- [TO DO]
From the line holding "for backend technicals" through the line holding "but it doesn't" below, write out every line exactly; include both of those lines and drop the pictures.

═══

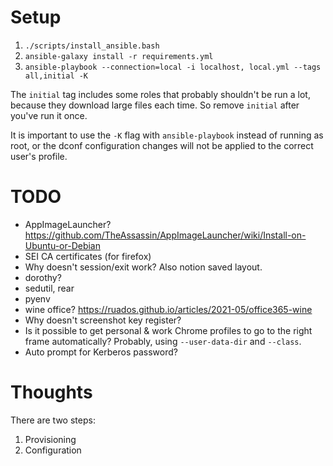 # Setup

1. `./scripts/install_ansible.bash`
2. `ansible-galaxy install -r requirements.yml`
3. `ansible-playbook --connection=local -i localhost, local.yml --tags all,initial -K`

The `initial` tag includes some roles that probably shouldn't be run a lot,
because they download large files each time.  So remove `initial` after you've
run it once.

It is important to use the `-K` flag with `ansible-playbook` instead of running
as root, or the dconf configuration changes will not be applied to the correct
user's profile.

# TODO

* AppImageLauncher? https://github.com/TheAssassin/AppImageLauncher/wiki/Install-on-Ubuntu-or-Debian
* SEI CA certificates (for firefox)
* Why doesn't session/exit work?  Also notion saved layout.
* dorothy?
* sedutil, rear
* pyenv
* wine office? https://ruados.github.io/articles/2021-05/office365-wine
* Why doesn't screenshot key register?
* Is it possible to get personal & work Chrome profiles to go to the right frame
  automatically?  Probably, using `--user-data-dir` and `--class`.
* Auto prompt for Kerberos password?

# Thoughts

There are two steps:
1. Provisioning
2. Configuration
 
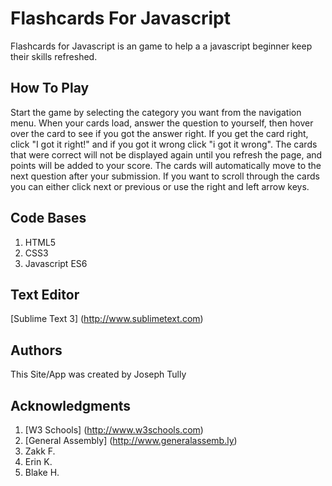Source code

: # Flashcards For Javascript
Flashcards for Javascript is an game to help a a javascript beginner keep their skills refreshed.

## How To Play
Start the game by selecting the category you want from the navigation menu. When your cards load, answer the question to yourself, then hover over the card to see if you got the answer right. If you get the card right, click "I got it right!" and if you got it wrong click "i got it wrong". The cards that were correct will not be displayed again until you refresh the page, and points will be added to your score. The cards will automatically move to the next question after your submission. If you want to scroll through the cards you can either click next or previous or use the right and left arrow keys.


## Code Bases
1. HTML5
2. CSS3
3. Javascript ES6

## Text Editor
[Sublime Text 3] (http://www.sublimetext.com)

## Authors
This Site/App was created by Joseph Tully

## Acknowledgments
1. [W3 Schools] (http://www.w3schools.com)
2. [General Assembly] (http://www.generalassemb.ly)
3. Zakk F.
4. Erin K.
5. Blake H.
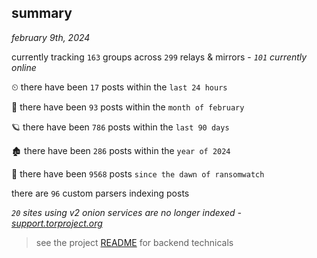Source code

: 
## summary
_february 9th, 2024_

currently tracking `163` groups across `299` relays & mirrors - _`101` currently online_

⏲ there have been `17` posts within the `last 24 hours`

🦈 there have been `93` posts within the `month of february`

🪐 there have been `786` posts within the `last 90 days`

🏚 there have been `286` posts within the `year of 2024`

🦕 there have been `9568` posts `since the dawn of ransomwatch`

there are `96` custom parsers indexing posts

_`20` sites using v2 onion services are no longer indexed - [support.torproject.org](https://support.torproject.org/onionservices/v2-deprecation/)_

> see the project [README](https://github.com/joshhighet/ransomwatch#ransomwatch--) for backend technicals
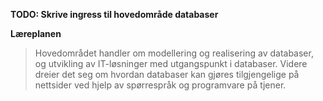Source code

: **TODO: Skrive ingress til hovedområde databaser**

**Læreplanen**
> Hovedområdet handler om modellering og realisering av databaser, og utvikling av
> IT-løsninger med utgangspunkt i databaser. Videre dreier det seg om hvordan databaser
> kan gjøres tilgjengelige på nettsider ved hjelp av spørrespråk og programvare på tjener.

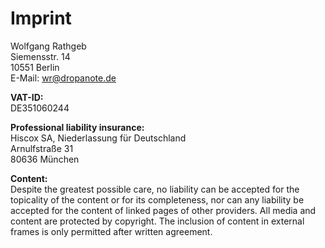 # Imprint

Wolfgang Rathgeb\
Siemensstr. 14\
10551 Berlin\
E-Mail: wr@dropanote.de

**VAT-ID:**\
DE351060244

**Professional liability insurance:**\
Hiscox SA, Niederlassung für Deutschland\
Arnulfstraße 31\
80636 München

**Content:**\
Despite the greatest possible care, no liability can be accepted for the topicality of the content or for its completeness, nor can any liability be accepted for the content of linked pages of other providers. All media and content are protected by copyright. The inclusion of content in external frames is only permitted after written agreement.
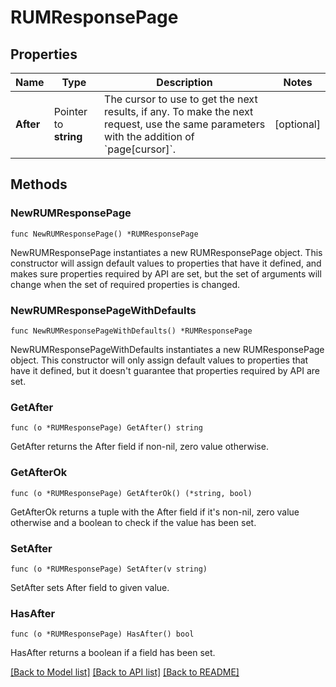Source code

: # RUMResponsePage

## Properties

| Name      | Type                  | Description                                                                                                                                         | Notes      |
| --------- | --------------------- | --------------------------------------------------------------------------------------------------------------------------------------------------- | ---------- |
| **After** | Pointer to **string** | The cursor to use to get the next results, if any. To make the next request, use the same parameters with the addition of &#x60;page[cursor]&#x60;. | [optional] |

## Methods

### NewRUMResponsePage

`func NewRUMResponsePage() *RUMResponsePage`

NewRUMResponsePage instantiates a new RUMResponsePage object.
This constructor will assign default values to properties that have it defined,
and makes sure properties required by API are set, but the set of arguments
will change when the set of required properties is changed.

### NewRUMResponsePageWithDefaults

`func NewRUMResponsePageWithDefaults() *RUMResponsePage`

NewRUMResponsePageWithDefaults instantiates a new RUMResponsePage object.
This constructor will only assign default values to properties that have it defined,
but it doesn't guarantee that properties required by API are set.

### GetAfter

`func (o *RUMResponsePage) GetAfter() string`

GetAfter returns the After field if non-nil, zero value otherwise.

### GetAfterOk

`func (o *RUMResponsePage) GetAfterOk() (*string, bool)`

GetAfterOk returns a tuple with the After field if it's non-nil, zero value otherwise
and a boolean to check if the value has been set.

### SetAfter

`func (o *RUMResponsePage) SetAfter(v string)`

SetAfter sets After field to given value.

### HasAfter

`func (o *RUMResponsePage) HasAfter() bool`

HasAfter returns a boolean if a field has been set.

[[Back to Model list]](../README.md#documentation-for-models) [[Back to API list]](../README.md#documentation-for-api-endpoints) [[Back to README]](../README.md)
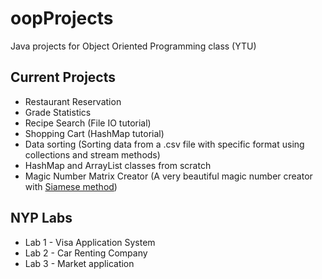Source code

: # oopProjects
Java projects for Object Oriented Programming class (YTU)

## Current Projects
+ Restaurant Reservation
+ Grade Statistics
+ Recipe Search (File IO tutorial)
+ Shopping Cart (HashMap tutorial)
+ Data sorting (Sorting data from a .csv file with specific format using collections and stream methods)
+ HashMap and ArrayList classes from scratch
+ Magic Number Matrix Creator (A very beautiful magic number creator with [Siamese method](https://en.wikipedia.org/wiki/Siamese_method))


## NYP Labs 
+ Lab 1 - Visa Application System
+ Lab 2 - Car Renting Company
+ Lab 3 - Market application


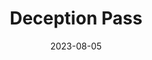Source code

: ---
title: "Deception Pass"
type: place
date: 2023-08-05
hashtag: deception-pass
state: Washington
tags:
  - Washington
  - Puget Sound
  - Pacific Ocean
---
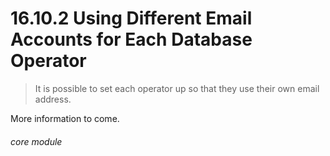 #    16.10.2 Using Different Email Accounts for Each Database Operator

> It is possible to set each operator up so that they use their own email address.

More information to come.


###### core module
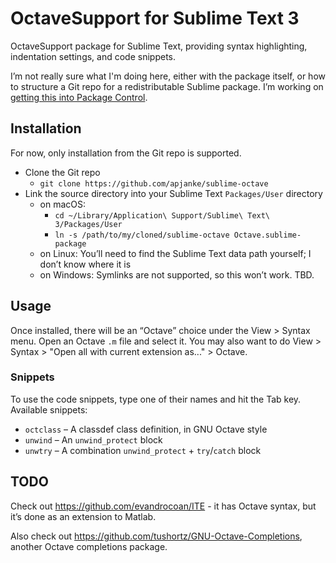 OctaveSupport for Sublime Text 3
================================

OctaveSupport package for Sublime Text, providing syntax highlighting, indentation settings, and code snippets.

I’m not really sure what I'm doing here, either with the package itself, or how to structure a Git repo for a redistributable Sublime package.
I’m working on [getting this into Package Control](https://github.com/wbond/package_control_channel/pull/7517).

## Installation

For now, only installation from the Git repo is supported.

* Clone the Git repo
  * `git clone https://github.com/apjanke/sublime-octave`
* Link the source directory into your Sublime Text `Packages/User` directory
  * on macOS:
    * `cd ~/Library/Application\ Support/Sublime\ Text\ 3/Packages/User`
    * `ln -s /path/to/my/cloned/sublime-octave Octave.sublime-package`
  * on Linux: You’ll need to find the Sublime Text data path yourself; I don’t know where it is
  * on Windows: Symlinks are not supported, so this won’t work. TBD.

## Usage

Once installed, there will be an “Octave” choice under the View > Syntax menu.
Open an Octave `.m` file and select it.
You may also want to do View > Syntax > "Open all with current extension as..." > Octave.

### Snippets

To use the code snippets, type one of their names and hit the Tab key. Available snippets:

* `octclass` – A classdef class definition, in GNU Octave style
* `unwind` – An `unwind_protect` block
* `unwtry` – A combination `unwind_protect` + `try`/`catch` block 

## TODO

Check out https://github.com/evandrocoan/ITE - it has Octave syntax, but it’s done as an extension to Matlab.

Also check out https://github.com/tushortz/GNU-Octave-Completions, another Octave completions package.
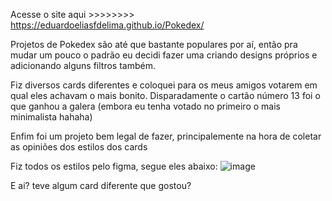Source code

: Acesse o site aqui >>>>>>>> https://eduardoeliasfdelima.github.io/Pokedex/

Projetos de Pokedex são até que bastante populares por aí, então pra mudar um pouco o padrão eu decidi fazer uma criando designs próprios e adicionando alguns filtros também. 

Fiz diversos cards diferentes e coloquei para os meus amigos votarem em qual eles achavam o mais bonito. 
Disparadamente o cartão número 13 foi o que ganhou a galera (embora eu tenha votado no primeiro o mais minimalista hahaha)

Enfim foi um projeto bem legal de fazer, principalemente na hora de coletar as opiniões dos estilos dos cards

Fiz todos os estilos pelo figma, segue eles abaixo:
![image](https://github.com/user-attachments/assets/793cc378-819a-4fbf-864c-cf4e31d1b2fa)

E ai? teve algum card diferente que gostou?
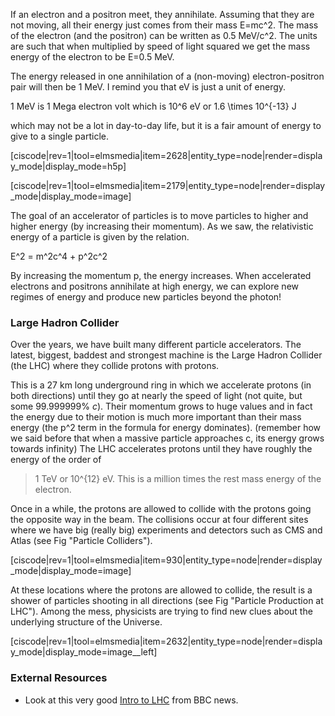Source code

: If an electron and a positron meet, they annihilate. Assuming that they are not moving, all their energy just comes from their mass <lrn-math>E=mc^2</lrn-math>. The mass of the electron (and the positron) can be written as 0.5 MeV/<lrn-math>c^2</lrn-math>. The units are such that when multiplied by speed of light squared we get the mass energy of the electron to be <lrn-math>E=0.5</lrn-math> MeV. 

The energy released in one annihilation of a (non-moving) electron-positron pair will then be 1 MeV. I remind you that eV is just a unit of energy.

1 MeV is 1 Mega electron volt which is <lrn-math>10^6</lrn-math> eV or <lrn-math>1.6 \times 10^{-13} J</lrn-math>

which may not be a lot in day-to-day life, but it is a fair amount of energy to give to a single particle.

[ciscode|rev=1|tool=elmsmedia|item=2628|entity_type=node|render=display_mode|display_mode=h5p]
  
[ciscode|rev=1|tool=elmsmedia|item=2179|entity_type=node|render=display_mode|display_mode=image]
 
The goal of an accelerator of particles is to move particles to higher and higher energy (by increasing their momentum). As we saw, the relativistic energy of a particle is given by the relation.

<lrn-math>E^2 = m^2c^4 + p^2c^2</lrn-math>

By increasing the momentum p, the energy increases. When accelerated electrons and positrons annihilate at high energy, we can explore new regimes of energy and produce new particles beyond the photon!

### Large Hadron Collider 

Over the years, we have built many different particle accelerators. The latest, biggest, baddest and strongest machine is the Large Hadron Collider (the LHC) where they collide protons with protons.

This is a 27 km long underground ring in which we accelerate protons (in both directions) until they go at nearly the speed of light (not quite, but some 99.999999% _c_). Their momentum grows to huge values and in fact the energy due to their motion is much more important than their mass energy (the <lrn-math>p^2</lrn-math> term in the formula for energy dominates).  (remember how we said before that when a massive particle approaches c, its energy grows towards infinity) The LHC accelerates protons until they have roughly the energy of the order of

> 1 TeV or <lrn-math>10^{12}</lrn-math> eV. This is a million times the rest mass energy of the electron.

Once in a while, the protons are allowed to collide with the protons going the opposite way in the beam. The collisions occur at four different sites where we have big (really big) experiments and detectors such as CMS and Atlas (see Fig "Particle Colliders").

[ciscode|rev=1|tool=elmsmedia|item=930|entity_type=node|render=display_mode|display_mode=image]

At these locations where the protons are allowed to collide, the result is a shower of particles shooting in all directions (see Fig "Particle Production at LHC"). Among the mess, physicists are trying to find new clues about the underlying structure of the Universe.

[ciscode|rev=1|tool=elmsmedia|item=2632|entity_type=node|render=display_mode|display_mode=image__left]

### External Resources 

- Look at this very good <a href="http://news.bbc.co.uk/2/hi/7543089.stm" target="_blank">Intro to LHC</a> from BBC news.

═══

- [ANSWER SECTION]
> see the project [README](https://github.com/joshhighet/ransomwatch#ransomwatch--) for backend technicals
Source code

: **TODO: Skrive ingress til hovedområde databaser**

**Læreplanen**
> Hovedområdet handler om modellering og realisering av databaser, og utvikling av
> IT-løsninger med utgangspunkt i databaser. Videre dreier det seg om hvordan databaser
> kan gjøres tilgjengelige på nettsider ved hjelp av spørrespråk og programvare på tjener.

 # Imprint

Wolfgang Rathgeb\
Siemensstr. 14\
10551 Berlin\
E-Mail: wr@dropanote.de

**VAT-ID:**\
DE351060244

**Professional liability insurance:**\
Hiscox SA, Niederlassung für Deutschland\
Arnulfstraße 31\
80636 München

**Content:**\
Despite the greatest possible care, no liability can be accepted for the topicality of the content or for its completeness, nor can any liability be accepted for the content of linked pages of other providers. All media and content are protected by copyright. The inclusion of content in external frames is only permitted after written agreement.
Source code

: # RUMResponsePage

## Properties

| Name      | Type                  | Description                                                                                                                                         | Notes      |
| --------- | --------------------- | --------------------------------------------------------------------------------------------------------------------------------------------------- | ---------- |
| **After** | Pointer to **string** | The cursor to use to get the next results, if any. To make the next request, use the same parameters with the addition of &#x60;page[cursor]&#x60;. | [optional] |

## Methods

### NewRUMResponsePage

`func NewRUMResponsePage() *RUMResponsePage`

NewRUMResponsePage instantiates a new RUMResponsePage object.
This constructor will assign default values to properties that have it defined,
and makes sure properties required by API are set, but the set of arguments
will change when the set of required properties is changed.

### NewRUMResponsePageWithDefaults

`func NewRUMResponsePageWithDefaults() *RUMResponsePage`

NewRUMResponsePageWithDefaults instantiates a new RUMResponsePage object.
This constructor will only assign default values to properties that have it defined,
but it doesn't guarantee that properties required by API are set.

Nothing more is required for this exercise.